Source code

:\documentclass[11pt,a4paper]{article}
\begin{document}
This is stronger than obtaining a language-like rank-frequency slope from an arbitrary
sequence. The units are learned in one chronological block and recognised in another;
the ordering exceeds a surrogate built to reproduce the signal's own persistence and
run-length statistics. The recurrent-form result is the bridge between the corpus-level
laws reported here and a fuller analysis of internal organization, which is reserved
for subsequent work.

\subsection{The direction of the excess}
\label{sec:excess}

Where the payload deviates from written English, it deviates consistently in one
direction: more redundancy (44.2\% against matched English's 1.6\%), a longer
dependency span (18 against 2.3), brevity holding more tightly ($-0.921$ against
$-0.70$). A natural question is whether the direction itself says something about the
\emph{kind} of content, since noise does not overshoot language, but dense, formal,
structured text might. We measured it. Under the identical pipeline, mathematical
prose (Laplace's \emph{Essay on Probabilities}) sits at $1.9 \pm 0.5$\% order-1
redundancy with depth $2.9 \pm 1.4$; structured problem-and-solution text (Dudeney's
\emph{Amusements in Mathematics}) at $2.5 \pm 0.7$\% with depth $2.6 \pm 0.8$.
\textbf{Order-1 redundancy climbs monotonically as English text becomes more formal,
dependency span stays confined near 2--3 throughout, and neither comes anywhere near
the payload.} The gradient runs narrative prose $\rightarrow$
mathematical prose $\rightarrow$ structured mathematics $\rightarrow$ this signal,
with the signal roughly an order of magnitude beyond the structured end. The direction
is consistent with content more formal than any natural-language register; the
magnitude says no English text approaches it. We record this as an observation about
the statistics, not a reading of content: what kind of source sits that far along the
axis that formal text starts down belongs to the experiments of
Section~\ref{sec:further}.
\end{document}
━━━━━━━━━━━━━━━━━━━━
→ What needs to be done
Please report every line among the entries that includes "signal".

→ Answer area
the ordering exceeds a surrogate built to reproduce the signal's own persistence and
mathematical prose $\rightarrow$ structured mathematics $\rightarrow$ this signal,
with the signal roughly an order of magnitude beyond the structured end. The direction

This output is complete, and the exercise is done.